You’re not billing me for this conversation. So let’s get in. I want to try to extract as much from that brain of yours as possible.

 

Let’s talk about the lowest hanging fruit of building wealth as you know, these are direct consumer owners that are listening to this conversation. We’ve got about, I would say about 30 to 40% of the people out there are also agency owners who listen to this podcast. Where is that first lowest hanging piece of fruit to start to actually build personal wealth and start to extract from your company? We kind of have four phases in a white paper blog we have put together.

 

So kind of the first phase, starting on your garage, maybe a room in your house and selling stuff under a hundred, maybe 200,000. Really when we can start contributing to wealth is when you’re profiting 50, 60 K plus after expenses and moving to an S-corp election. You know, that’s kind of a first level base point.

 

And then from there you should have reached a point where you can cashflow the entire 12 months. Maybe you’re cash flowing yourself or you’re borrowing money, but at the end of the day, cash is a little bit more stable. So we don’t recommend building wealth from day one because you’ve got to build up your short-term savings, especially if this is your only gig and you’re just working for yourself.

 

You know, we’re all about having buckets of money in different places. So short-term cash, making sure you cover yourself in case one of your big SKUs gets kicked off Amazon or something. You want to make sure you can pay the bills and keep cash moving without having to go borrow it expensively.

 

I just want you to stop right there for a sec, Chase. Sorry, this is classic. Everyone who listens to this podcast all the time knows.

 

I’m not going to let you finish your four points quite yet. I got to dig into one of these here. So when you talk about buckets of cash, right? Are we talking like, it’s interesting.

 

One of the best things that I ever did when I first started in business was profit first. One of the worst things I ever did in business was continue to run profit first as we got bigger and bigger. What a horrible way to run a business finances as you grow.

 

To me, this does not scale, but you’re talking about these buckets of cash.
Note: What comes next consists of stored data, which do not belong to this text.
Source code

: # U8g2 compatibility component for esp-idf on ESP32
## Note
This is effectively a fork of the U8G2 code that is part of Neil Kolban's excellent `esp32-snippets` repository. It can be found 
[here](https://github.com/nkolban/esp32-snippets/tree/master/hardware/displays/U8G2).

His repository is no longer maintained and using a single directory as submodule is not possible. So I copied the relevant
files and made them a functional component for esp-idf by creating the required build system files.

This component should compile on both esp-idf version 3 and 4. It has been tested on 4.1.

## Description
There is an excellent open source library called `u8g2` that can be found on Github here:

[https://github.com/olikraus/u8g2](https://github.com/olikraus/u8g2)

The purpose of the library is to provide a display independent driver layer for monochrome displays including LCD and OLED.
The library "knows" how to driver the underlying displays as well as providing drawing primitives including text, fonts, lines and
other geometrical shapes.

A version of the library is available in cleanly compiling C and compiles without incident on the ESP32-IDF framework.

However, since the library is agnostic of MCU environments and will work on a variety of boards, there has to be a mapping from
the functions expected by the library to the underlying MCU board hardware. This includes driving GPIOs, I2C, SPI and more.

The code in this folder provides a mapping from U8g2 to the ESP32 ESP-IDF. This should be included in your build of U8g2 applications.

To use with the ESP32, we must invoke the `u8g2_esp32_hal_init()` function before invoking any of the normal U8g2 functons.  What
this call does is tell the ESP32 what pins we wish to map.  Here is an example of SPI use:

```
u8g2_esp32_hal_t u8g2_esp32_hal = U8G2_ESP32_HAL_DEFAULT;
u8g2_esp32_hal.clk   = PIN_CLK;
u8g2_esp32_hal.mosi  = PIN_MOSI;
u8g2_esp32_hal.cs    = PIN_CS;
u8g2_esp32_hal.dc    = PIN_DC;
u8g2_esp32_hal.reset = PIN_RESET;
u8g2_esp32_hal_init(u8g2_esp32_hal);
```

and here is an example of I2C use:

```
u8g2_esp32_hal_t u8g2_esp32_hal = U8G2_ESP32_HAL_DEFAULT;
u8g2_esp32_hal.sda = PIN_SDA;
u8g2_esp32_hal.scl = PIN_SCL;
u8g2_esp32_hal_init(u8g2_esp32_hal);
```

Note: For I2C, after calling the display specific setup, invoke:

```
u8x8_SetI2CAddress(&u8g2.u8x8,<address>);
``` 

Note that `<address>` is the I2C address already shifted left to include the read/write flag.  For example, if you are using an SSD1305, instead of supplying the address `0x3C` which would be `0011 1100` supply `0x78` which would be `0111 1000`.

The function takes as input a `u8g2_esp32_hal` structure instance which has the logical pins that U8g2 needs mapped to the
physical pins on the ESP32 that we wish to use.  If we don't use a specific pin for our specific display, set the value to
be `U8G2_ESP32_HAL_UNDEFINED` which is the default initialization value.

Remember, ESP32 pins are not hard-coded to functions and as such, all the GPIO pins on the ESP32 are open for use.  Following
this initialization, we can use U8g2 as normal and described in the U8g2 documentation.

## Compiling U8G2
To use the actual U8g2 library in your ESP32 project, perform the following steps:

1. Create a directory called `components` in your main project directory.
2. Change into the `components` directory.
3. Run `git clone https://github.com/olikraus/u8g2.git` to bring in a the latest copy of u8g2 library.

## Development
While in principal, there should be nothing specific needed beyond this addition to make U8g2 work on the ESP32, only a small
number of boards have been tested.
Are you talking like a semi-profit first kind of mentality with this or what does this look like? Yeah, good question. And I totally agree with you.

 

It’s not doable in business. Having 11 accounts and moving money around in different buckets is not advisable. But what I, just kind of personally like talking about just a spectrum of buckets of money, you’ve got short-term savings, you’ve got some IRA, you got 401k, you’ve got your business cash that you keep.

 

Like I have a bulk of cash I keep just as emergency in case I need to borrow against it or continue funding operations. And those are the buckets I’m referring to. And depending on what your business is, just the ultimate goal is avoid borrowing external money in an e-com business.

 

Obviously it’s necessary. And when you’re starting out, but at some level, our clients move out of that. They have enough cash.

 

They can borrow against themselves and leverage credit cards, pay them off every month. And that’s what we’re trying to move towards while we’re moving through these initial phases of e-com into kind of phase three, phase four. And so once you get to that point, certainly tax strategy comes in, saving for retirement, paying your spouse, paying your kids, et cetera.

 

Gotcha. Now this is something that you recommend. Let’s dive into the tax situation.

 

I think a lot of people that are listening to this podcast, they’re a little bit more sophisticated. Most of the people that reach out to me are doing kind of eight figures plus for the most part, probably agencies a little bit less, but agencies, again, a heck of a lot more profitable. You guys all know that.

 

That’s why I have brands and agencies in my portfolio because I just love them both. But I really like the cash that an agency provides. It’s a beautiful thing if run correctly.

 

What are some of these tax strategies that you start to talk about? You talked about putting, it’s interesting because I’m coming at this from, I own American companies as well, but also I’m coming at this from a Canadian perspective. And so we’ve got all sorts of interesting tax strategies that we use here, including trusts and all of that kind of stuff. Does that kind of go across the board or are we kind of country-specific when we’re talking here? More country-specific because Canada is different in the trust side where you can shelter tax savings.

 

Here in the US, not so much the case. Yeah. I mean, you guys have a bunch of other ways that you can shelter things, right? I’m mostly discussing US taxes strategy here.

 

Yeah. Awesome. And I would say about 80% of the people who listen to the podcast are based in the United States.

 

So this is very relevant for you. We were talking a little bit before about some strategies around extracting more of your company when it comes to points programs and all of this kind of stuff. Can you dive into that for me, Chase? Yeah, sure.

 

We mentioned before we started this call, I self-proclaimed points and miles expert, but I’ve been doing it for a long time. So I have millions of them, points and miles, but I travel. I like traveling the world.

 

My hobbies travel. I love traveling. So when I do it, it’s business first class, like five-star hotels, all in points.

 

I’ve got a funny question for you. You’re planning on scaling your business because if you are, every single decision is absolutely crucial. And that’s where Salvat Advisors comes in with their leverage playbook, which I absolutely love myself.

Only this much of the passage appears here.